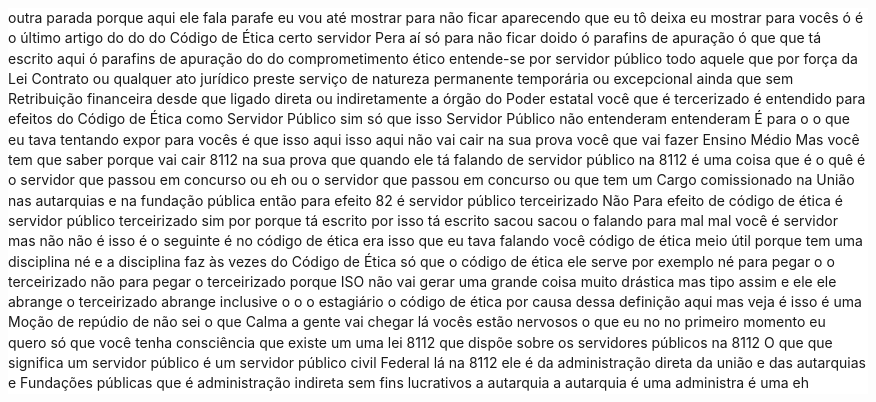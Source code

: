outra parada porque aqui ele fala parafe
eu vou até mostrar para não ficar
aparecendo que eu tô deixa eu mostrar
para vocês ó é o último artigo do do do
Código de Ética certo
servidor Pera aí só para não ficar doido
ó parafins de apuração ó que que tá
escrito aqui ó parafins de apuração do
do comprometimento ético entende-se por
servidor público todo aquele que por
força da Lei Contrato ou qualquer ato
jurídico preste serviço de natureza
permanente temporária ou excepcional
ainda que sem Retribuição financeira
desde que ligado direta ou indiretamente
a órgão do Poder estatal você que é
tercerizado é entendido para efeitos do
Código de Ética como Servidor Público
sim só que isso Servidor Público não
entenderam entenderam É para o o que eu
tava tentando expor para vocês é que
isso aqui isso aqui não vai cair na sua
prova você que vai fazer Ensino Médio
Mas você tem que saber porque vai cair
8112 na sua prova que quando ele tá
falando de servidor público na 8112 é
uma coisa que é o quê é o servidor que
passou em concurso ou
eh ou o servidor que passou em concurso
ou que tem um Cargo comissionado na
União nas autarquias e na fundação
pública então para efeito
82 é servidor público terceirizado Não
Para efeito de código de ética é
servidor público terceirizado sim por
porque tá escrito por isso tá escrito
sacou sacou o falando para mal mal você
é servidor mas não não é isso é o
seguinte é no código de ética era isso
que eu tava falando você código de ética
meio útil porque tem uma disciplina né e
a disciplina faz às vezes do Código de
Ética só que o código de ética ele serve
por exemplo né para pegar o o
terceirizado não para pegar o
terceirizado porque ISO não vai gerar
uma grande coisa muito drástica mas tipo
assim e ele ele abrange o terceirizado
abrange inclusive o o o estagiário o
código de ética por causa dessa
definição aqui mas veja é isso é uma
Moção de repúdio de não sei o que Calma
a gente vai chegar lá vocês estão
nervosos o que eu no no primeiro momento
eu quero só que você tenha consciência
que existe um uma lei 8112 que dispõe
sobre os servidores públicos na 8112 O
que que significa um servidor público é
um servidor público civil Federal lá na
8112 ele é da administração direta da
união e das autarquias e Fundações
públicas que é administração indireta
sem fins lucrativos a autarquia a
autarquia é uma administra é uma eh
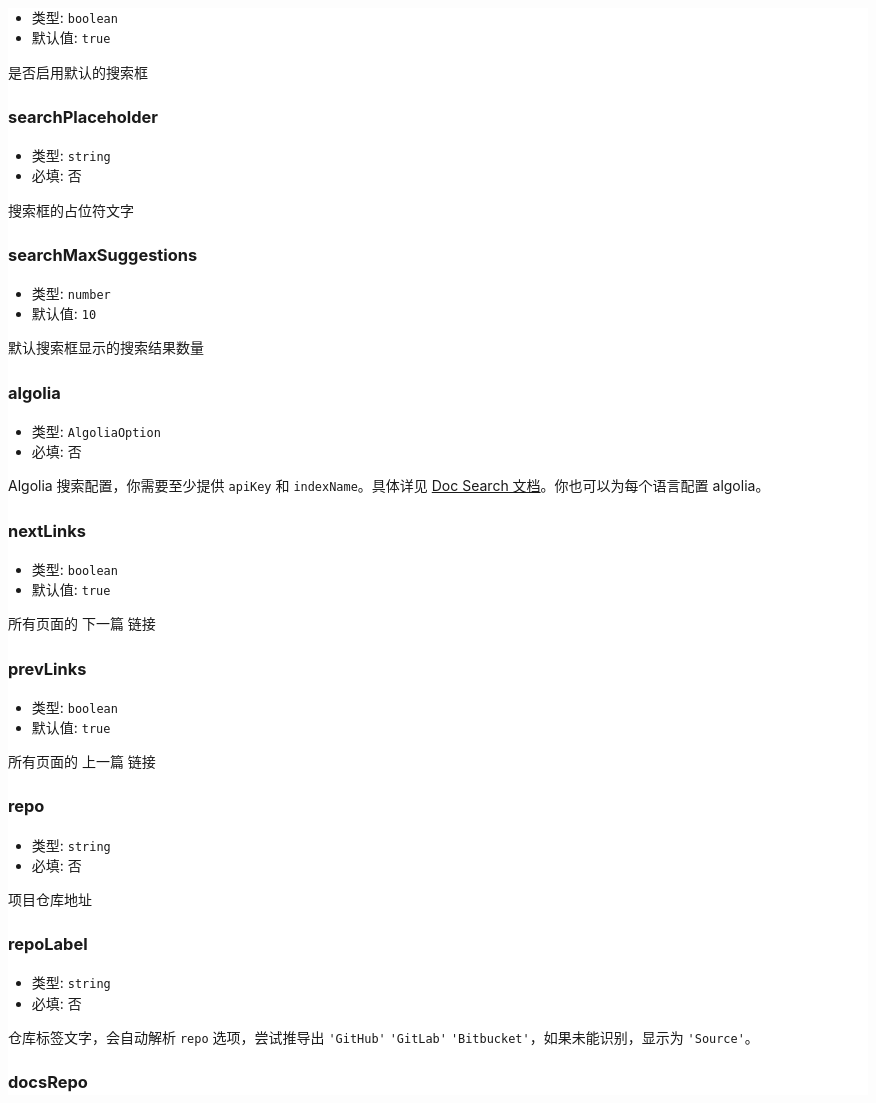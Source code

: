 - 类型: `boolean`
- 默认值: `true`

是否启用默认的搜索框

### searchPlaceholder

- 类型: `string`
- 必填: 否

搜索框的占位符文字

### searchMaxSuggestions

- 类型: `number`
- 默认值: `10`

默认搜索框显示的搜索结果数量

### algolia

- 类型: `AlgoliaOption`
- 必填: 否

Algolia 搜索配置，你需要至少提供 `apiKey` 和 `indexName`。具体详见 [Doc Search 文档](https://github.com/algolia/docsearch#docsearch-options)。你也可以为每个语言配置 algolia。

### nextLinks

- 类型: `boolean`
- 默认值: `true`

所有页面的 下一篇 链接

### prevLinks

- 类型: `boolean`
- 默认值: `true`

所有页面的 上一篇 链接

### repo

- 类型: `string`
- 必填: 否

项目仓库地址

### repoLabel

- 类型: `string`
- 必填: 否

仓库标签文字，会自动解析 `repo` 选项，尝试推导出 `'GitHub'` `'GitLab'` `'Bitbucket'`，如果未能识别，显示为 `'Source'`。

### docsRepo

++++++++

Give back, word for word, only the lines above from the line holding "Código de Ética certo" to the line holding "jurídico preste serviço de natureza", both included.

# ANSWER TO THIS EXERCISE:
Código de Ética certo
servidor Pera aí só para não ficar doido
ó parafins de apuração ó que que tá
escrito aqui ó parafins de apuração do
do comprometimento ético entende-se por
servidor público todo aquele que por
força da Lei Contrato ou qualquer ato
jurídico preste serviço de natureza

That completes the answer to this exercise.